→ ABOUT THIS EXERCISE
Report back each line of the data that contains the word "Works".

=======

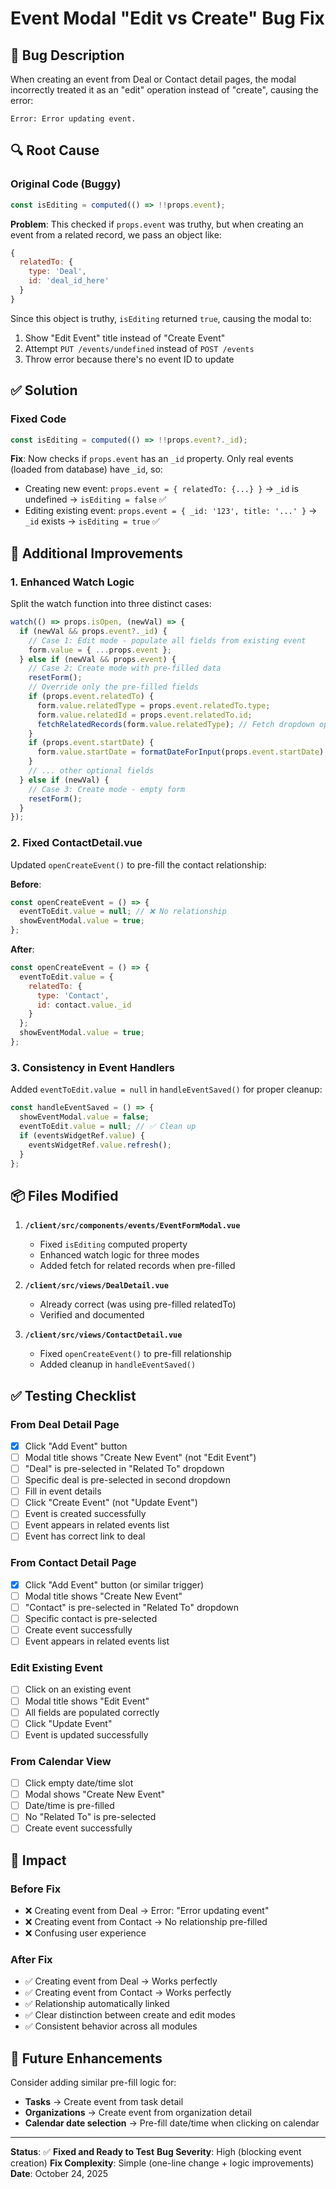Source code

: # Event Modal "Edit vs Create" Bug Fix

## 🐛 Bug Description
When creating an event from Deal or Contact detail pages, the modal incorrectly treated it as an "edit" operation instead of "create", causing the error:
```
Error: Error updating event.
```

## 🔍 Root Cause

### Original Code (Buggy)
```javascript
const isEditing = computed(() => !!props.event);
```

**Problem**: This checked if `props.event` was truthy, but when creating an event from a related record, we pass an object like:
```javascript
{
  relatedTo: {
    type: 'Deal',
    id: 'deal_id_here'
  }
}
```

Since this object is truthy, `isEditing` returned `true`, causing the modal to:
1. Show "Edit Event" title instead of "Create Event"
2. Attempt `PUT /events/undefined` instead of `POST /events`
3. Throw error because there's no event ID to update

## ✅ Solution

### Fixed Code
```javascript
const isEditing = computed(() => !!props.event?._id);
```

**Fix**: Now checks if `props.event` has an `_id` property. Only real events (loaded from database) have `_id`, so:
- Creating new event: `props.event = { relatedTo: {...} }` → `_id` is undefined → `isEditing = false` ✅
- Editing existing event: `props.event = { _id: '123', title: '...' }` → `_id` exists → `isEditing = true` ✅

## 📝 Additional Improvements

### 1. Enhanced Watch Logic
Split the watch function into three distinct cases:

```javascript
watch(() => props.isOpen, (newVal) => {
  if (newVal && props.event?._id) {
    // Case 1: Edit mode - populate all fields from existing event
    form.value = { ...props.event };
  } else if (newVal && props.event) {
    // Case 2: Create mode with pre-filled data
    resetForm();
    // Override only the pre-filled fields
    if (props.event.relatedTo) {
      form.value.relatedType = props.event.relatedTo.type;
      form.value.relatedId = props.event.relatedTo.id;
      fetchRelatedRecords(form.value.relatedType); // Fetch dropdown options
    }
    if (props.event.startDate) {
      form.value.startDate = formatDateForInput(props.event.startDate);
    }
    // ... other optional fields
  } else if (newVal) {
    // Case 3: Create mode - empty form
    resetForm();
  }
});
```

### 2. Fixed ContactDetail.vue
Updated `openCreateEvent()` to pre-fill the contact relationship:

**Before**:
```javascript
const openCreateEvent = () => {
  eventToEdit.value = null; // ❌ No relationship
  showEventModal.value = true;
};
```

**After**:
```javascript
const openCreateEvent = () => {
  eventToEdit.value = {
    relatedTo: {
      type: 'Contact',
      id: contact.value._id
    }
  };
  showEventModal.value = true;
};
```

### 3. Consistency in Event Handlers
Added `eventToEdit.value = null` in `handleEventSaved()` for proper cleanup:

```javascript
const handleEventSaved = () => {
  showEventModal.value = false;
  eventToEdit.value = null; // ✅ Clean up
  if (eventsWidgetRef.value) {
    eventsWidgetRef.value.refresh();
  }
};
```

## 📦 Files Modified

1. **`/client/src/components/events/EventFormModal.vue`**
   - Fixed `isEditing` computed property
   - Enhanced watch logic for three modes
   - Added fetch for related records when pre-filled

2. **`/client/src/views/DealDetail.vue`**
   - Already correct (was using pre-filled relatedTo)
   - Verified and documented

3. **`/client/src/views/ContactDetail.vue`**
   - Fixed `openCreateEvent()` to pre-fill relationship
   - Added cleanup in `handleEventSaved()`

## ✅ Testing Checklist

### From Deal Detail Page
- [x] Click "Add Event" button
- [ ] Modal title shows "Create New Event" (not "Edit Event")
- [ ] "Deal" is pre-selected in "Related To" dropdown
- [ ] Specific deal is pre-selected in second dropdown
- [ ] Fill in event details
- [ ] Click "Create Event" (not "Update Event")
- [ ] Event is created successfully
- [ ] Event appears in related events list
- [ ] Event has correct link to deal

### From Contact Detail Page
- [x] Click "Add Event" button (or similar trigger)
- [ ] Modal title shows "Create New Event"
- [ ] "Contact" is pre-selected in "Related To" dropdown
- [ ] Specific contact is pre-selected
- [ ] Create event successfully
- [ ] Event appears in related events list

### Edit Existing Event
- [ ] Click on an existing event
- [ ] Modal title shows "Edit Event"
- [ ] All fields are populated correctly
- [ ] Click "Update Event"
- [ ] Event is updated successfully

### From Calendar View
- [ ] Click empty date/time slot
- [ ] Modal shows "Create New Event"
- [ ] Date/time is pre-filled
- [ ] No "Related To" is pre-selected
- [ ] Create event successfully

## 🎯 Impact

### Before Fix
- ❌ Creating event from Deal → Error: "Error updating event"
- ❌ Creating event from Contact → No relationship pre-filled
- ❌ Confusing user experience

### After Fix
- ✅ Creating event from Deal → Works perfectly
- ✅ Creating event from Contact → Works perfectly
- ✅ Relationship automatically linked
- ✅ Clear distinction between create and edit modes
- ✅ Consistent behavior across all modules

## 🔮 Future Enhancements

Consider adding similar pre-fill logic for:
- **Tasks** → Create event from task detail
- **Organizations** → Create event from organization detail
- **Calendar date selection** → Pre-fill date/time when clicking on calendar

---

**Status**: ✅ **Fixed and Ready to Test**
**Bug Severity**: High (blocking event creation)
**Fix Complexity**: Simple (one-line change + logic improvements)
**Date**: October 24, 2025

=======

→ EXERCISE RESPONSE
- ✅ Creating event from Deal → Works perfectly
- ✅ Creating event from Contact → Works perfectly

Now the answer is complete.